NB2 : je suis tombé sur cette info à la sortie du film Animal de Cyril Dion. Double claque. (cf dernier article)
👍🏼 Les faiseurs : au sommet
Grâce à l’excellente émission de FranceInter “La Terre au Carré”, je viens de découvrir la “combattante de la biodiversité”, Anne Larigauderie.
Elle n’est pas la plus médiatique des défenseurs du vivant, et pourtant…
Anne Larigauderie est la secrétaire exécutive de l'IPBES, la plateforme intergouvernementale scientifique et politique sur la biodiversité. Nous avons une écologue française à un poste clé de cette organisation onusienne à rayonnement mondial.
L’IPBES est l’équivalent du GIEC pour les questions de biodiversité. Comme pour le GIEC, sa mission est d’évaluer et de synthétiser les travaux de recherche du monde entier pour éclairer les décideurs sur l’état des connaissances.
L’émission de FranceInter a un double intérêt : nous faire connaître le travail d’Anne Larigauderie et nous apprendre énormément sur l’IPBES et la biodiversité.
Une émission d’utilité publique.
🦊 Greenwashing : “naturel”
Le magazine Elle a décidé de bannir la fourrure animale des pages de toutes ses publications mondiales (articles et publicités).
Le magazine prend ses responsabilités et s’engage pour “promouvoir une industrie de la mode plus humaine.”
C’était sans compter sur le lobby de la fourrure qui attaque le magazine en justice pour “refus de vente, pratique anticoncurrentielle, déloyale, discriminatoire et arbitraire.”
L’occasion de découvrir qu’il existe un “porte-parole de la fourrure française” dont le métier est de défendre l’élevage intensif et l’abattage d’animaux pour en faire des manteaux. Un sacré bullshit job.
7 minutes de greenwashing de haut vol… Extraits :
“Dans le monde de la mode, nous sommes à la pointe de la certification en matière de bien-être animal. […] Qui peut croire en 2021 que la mode éthique est une mode en plastique ? La fourrure naturelle a une espérance de vie de quarante ans !”
La prestation ne serait pas complète sans le recours aux deux arguments mécaniquement utilisés contre chaque mesure qui tente de protéger le vivant : restriction de liberté et chantage à l’emploi.
Selon le lobbyiste, la décision du magazine est une “négation de la liberté du consommateur” et met en péril les emplois des petits artisans du secteur.
A l’écouter, la fourrure animale serait donc la solution la plus éthique et favorable au bien-être animal.
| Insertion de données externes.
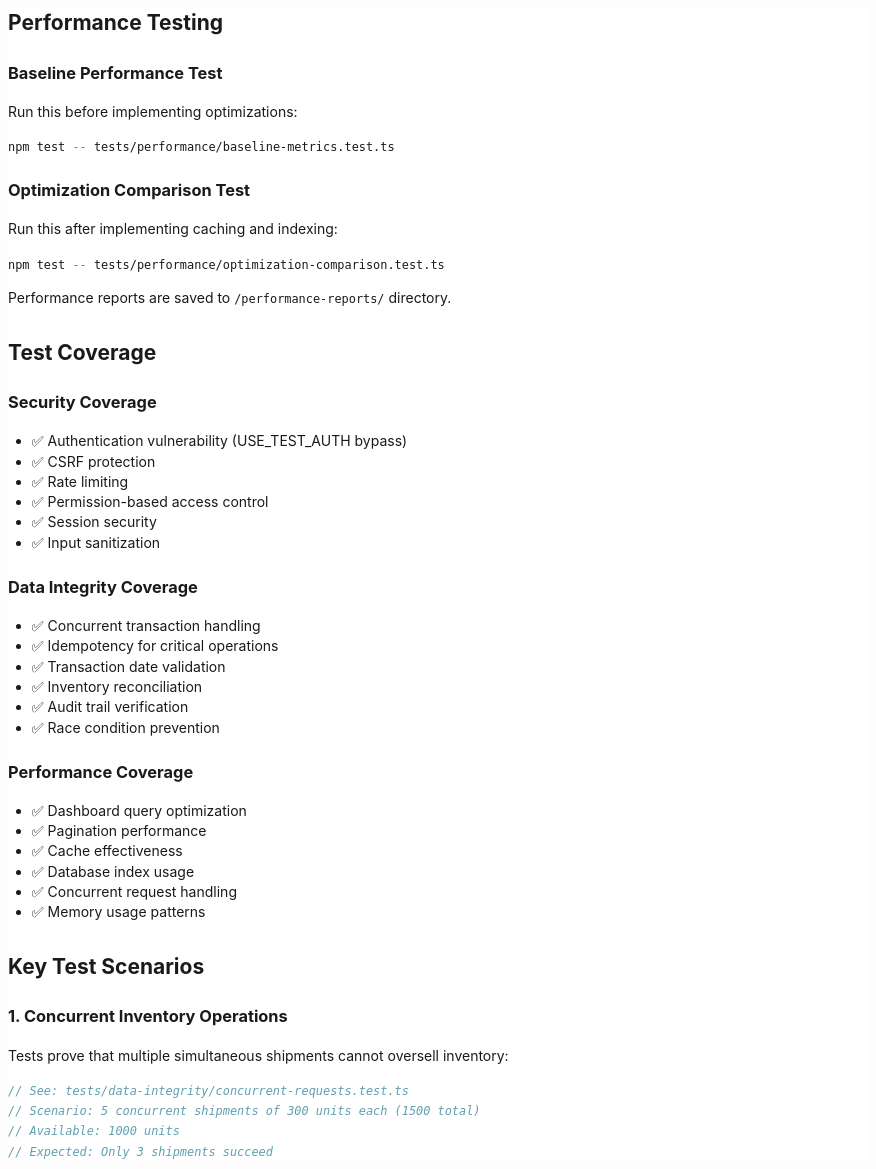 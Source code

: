 ## Performance Testing

### Baseline Performance Test
Run this before implementing optimizations:
```bash
npm test -- tests/performance/baseline-metrics.test.ts
```

### Optimization Comparison Test
Run this after implementing caching and indexing:
```bash
npm test -- tests/performance/optimization-comparison.test.ts
```

Performance reports are saved to `/performance-reports/` directory.

## Test Coverage

### Security Coverage
- ✅ Authentication vulnerability (USE_TEST_AUTH bypass)
- ✅ CSRF protection
- ✅ Rate limiting
- ✅ Permission-based access control
- ✅ Session security
- ✅ Input sanitization

### Data Integrity Coverage
- ✅ Concurrent transaction handling
- ✅ Idempotency for critical operations
- ✅ Transaction date validation
- ✅ Inventory reconciliation
- ✅ Audit trail verification
- ✅ Race condition prevention

### Performance Coverage
- ✅ Dashboard query optimization
- ✅ Pagination performance
- ✅ Cache effectiveness
- ✅ Database index usage
- ✅ Concurrent request handling
- ✅ Memory usage patterns

## Key Test Scenarios

### 1. Concurrent Inventory Operations
Tests prove that multiple simultaneous shipments cannot oversell inventory:
```typescript
// See: tests/data-integrity/concurrent-requests.test.ts
// Scenario: 5 concurrent shipments of 300 units each (1500 total)
// Available: 1000 units
// Expected: Only 3 shipments succeed
```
Chapeau l’artiste.
👊🏼 La ressource : une claque de plus
On ne ressort pas indemne du dernier film de Cyril Dion.
Animal interroge notre rapport au vivant dans une démarche profonde et moins solutionniste que son précédent film Demain. Il nous confronte aux réalités à travers le regard de deux adolescents, Bella et Vipulan.
Les réflexions et les questions “sans filtre” des adolescents nous renvoient à nos compromissions d’adultes. De fait, nous avons intégré la cruauté du monde. On se raconte des histoires pour accepter l’inacceptable.
Eux ne s’y sont pas résolus et ça met une immense claque.
Un film qui fait mal et qui fait du bien.